# ABOUT THIS EXERCISE
Where a line below holds the string "between", that line goes into the answer.
===== TASK INPUT
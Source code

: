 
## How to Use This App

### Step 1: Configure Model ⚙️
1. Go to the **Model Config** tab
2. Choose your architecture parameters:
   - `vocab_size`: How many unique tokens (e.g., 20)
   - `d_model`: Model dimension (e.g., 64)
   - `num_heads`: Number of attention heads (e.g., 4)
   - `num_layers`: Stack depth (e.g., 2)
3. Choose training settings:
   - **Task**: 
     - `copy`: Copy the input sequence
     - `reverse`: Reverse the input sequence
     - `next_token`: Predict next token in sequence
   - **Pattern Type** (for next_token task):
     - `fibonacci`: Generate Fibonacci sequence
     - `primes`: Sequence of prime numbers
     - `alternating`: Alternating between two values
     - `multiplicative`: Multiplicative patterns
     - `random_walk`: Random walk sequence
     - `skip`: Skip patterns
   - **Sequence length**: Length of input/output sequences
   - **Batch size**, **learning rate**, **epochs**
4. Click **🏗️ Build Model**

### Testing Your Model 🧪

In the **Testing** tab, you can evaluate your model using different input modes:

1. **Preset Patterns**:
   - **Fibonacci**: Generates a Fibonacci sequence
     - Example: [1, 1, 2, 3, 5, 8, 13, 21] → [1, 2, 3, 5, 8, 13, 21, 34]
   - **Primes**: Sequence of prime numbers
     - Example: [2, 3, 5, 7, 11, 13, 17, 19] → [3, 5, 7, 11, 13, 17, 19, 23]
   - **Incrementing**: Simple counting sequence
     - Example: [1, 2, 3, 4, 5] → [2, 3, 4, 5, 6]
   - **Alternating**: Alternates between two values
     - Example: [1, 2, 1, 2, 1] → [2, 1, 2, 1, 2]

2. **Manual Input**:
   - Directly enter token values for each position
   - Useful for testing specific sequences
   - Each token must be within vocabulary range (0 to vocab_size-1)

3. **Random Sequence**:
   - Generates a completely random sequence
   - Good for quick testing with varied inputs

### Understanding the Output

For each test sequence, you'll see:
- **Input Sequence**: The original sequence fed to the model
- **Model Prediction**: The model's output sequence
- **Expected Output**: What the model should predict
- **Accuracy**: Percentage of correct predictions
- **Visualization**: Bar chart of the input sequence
==========
# RESPONSE
     - `alternating`: Alternating between two values
   - **Alternating**: Alternates between two values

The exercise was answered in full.